Real estate sales may not be as glamorous as it once was.
Like many industries, real estate agents have been forced to do more with less, embrace technology and keep an eye on threatening legislation, regulation and economic shifts.
But the local real estate association still needs a leader -- someone to help referee disagreements, keep track of new rules and provide some stability in a constantly fluctuating market.
That's where Carol Seal comes in.
The incoming CEO and executive vice president for the Greater Chattanooga Association of Realtors starts her new job on Nov. 5 and brings with her a personality that's equal parts policy wonk and marketing guru.
"All associations have been kind of re-examining themselves in the last year to stay relevant," Seal said.
Though local agents compete with each other, there's also a lot of behind-the-scenes cooperation. And as a lobbying group, Realtors remain a potent force in politics.
However, Seal isn't bringing an agenda, she says. In fact, she likes what she sees in the Chattanooga association, which Francie Ryder has helped lead as executive director for the past two decades. Ryder is retiring from the trade group at the end of the year.
"To my knowledge, they're not broken," she said. "They're a persistent and diligent group that's on a real forward-thinking path."
Chattanooga Realtors offer a lot of online access into their inner workings compared to other groups, she said, including providing raw data directly to consumers through the Internet.
"I know they want to move in a direction that's beyond just a real estate transaction and be a partner in community," she said.
There isn't a college class or certification that teaches a person how to lead a group of independent contractors. In fact, Seal came to the job from a background in publishing.
The Georgia native attended Rhodes College in Memphis and started working with local Chambers of Commerce to create glossy relocation guides for major cities for now-defunct Towery Publishing.
Part of her job was convincing famous people like Dan Rather or Jimmy Carter to write introductions to her community guides.
While daunting at first, 'it was so easy once I had a few under my belt," she said.
"Usually we'd just ask the local chamber, local Realtors association, mayors office and pick their brain for suggestions and introductions," she said.
The art of coordinating and, when necessary, convincing, is an key skill she brings to the job. The policy side, she picked up later.
In 2002, Seal joined the Memphis Area Association of Realtors, where she now works as practices and procedures director before joining the Chattanooga Realtors group next month.

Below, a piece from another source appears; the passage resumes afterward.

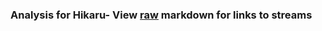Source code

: ### Analysis for Hikaru- View [raw](https://raw.githubusercontent.com/microprediction/chess/main/analysis/hikaru/chess_rapid/locations.json) markdown for links to streams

"Basically I oversee the code of ethics enforcement process and dispute resolution with members," she said. "I'm not an attorney, but I end up answering a lot of questions about real estate law."
Along the way, she learned a lot about the industry in the throes of change.

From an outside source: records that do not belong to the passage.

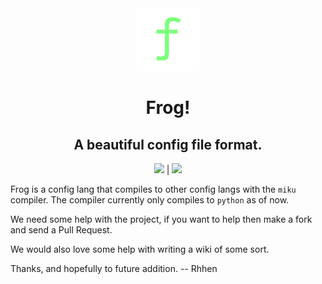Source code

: <div align="center">
<img src="/media/frog-icon.png" height="100">

# Frog!
## A beautiful config file format.
<a href="http://vimp.rhhen.xyz/Licenses/lookinggood/lice/LICENSE.html"><img src="https://badgen.net/static/license/VIMPPDL%201.0.2/black"></a>
|
<a href="http://go.dev/"><img src="http://badgen.net/static/Go/1.24?icon=https%3A%2F%2Fgo.dev%2Fblog%2Fgo-brand%2FGo-Logo%2FSVG%2FGo-Logo_White.svg"></a>
</div>

Frog is a config lang that compiles to other config langs with the `miku` compiler.
The compiler currently only compiles to `python` as of now.

We need some help with the project, if you want to help then make a fork and send a Pull Request.

We would also love some help with writing a wiki of some sort.

Thanks, and hopefully to future addition.
-- Rhhen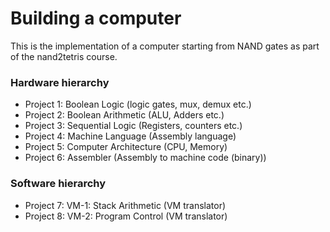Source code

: # Building a computer 
This is the implementation of a computer starting from NAND gates as part of the nand2tetris course.

### Hardware hierarchy
   * Project 1: Boolean Logic (logic gates, mux, demux etc.)
   * Project 2: Boolean Arithmetic (ALU, Adders etc.)
   * Project 3: Sequential Logic (Registers, counters etc.)
   * Project 4: Machine Language (Assembly language)
   * Project 5: Computer Architecture (CPU, Memory)
   * Project 6: Assembler (Assembly to machine code (binary))

### Software hierarchy
   * Project 7: VM-1: Stack Arithmetic (VM translator)
   * Project 8: VM-2: Program Control (VM translator) 
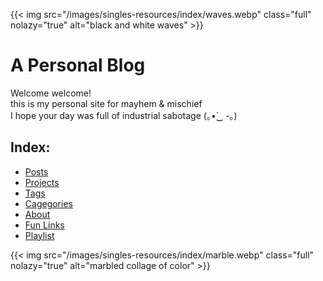 ---
---
{{< img src="/images/singles-resources/index/waves.webp" class="full" nolazy="true" alt="black and white waves" >}}

# A Personal Blog

Welcome welcome!  
this is my personal site for mayhem & mischief  
I hope your day was full of industrial sabotage (｡•̀‿ -｡)


## Index:
- [Posts](/posts/)
- [Projects](/projects/)
- [Tags](/tags/)
- [Cagegories](/category/)
- [About](/about/)
- [Fun Links](/fun-links/)
- [Playlist](/playlist/)


{{< img src="/images/singles-resources/index/marble.webp" class="full" nolazy="true" alt="marbled collage of color" >}}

"The current trend of dealing with short sales and foreclosures is a whole different animal than working with people who are looking to upsize or downsize," she said. "There are a whole lot of different twists and turns."
She hopes to offer more courses for real estate agents who want to learn the rules for dealing with increasingly complicated transactions, while helping agents maintain their soft skills as well.

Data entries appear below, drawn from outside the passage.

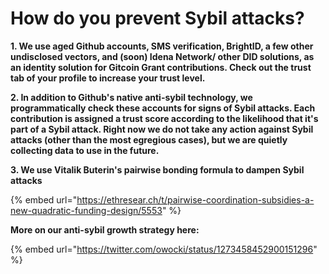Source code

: # How do you prevent Sybil attacks?

**1. We use aged Github accounts, SMS verification, BrightID, a few other undisclosed vectors, and \(soon\) Idena Network/ other DID solutions, as an identity solution for Gitcoin Grant contributions. Check out the trust tab of your profile to increase your trust level.**

**2. In addition to Github's native anti-sybil technology, we programmatically check these accounts for signs of Sybil attacks. Each contribution is assigned a trust score according to the likelihood that it's part of a Sybil attack. Right now we do not take any action against Sybil attacks \(other than the most egregious cases\), but we are quietly collecting data to use in the future.**

**3. We use Vitalik Buterin's pairwise bonding formula to dampen Sybil attacks**

{% embed url="https://ethresear.ch/t/pairwise-coordination-subsidies-a-new-quadratic-funding-design/5553" %}

**More on our anti-sybil growth strategy here:**

{% embed url="https://twitter.com/owocki/status/1273458452900151296" %}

"The social aspect to these associations is important, but if that's all we're doing and we're not helping better them professionally, we're not doing our job," she said.
Above all, the job is about keeping the focus on why consumers should employ and trust a Realtor with one of the biggest decisions in their lifetime.
A Realtor isn't just someone who drives homebuyers around in their car to look at neighborhoods, she said.
"You wouldn't go to court without a lawyer," Seal said. "Maybe you're savvy in whatever your profession is, but there are so many things a Realtor knows about disclosures, inspections, mold issues, fire, and making sure everybody knows what they're buying so they're not caught off guard."
Seal will oversee a local staff of seven as she gets to know the Chattanooga association. But she doesn't see a lot of immediate changes on the horizon.
"Every local association does things a little bit differently, but they're already on the right path," she said.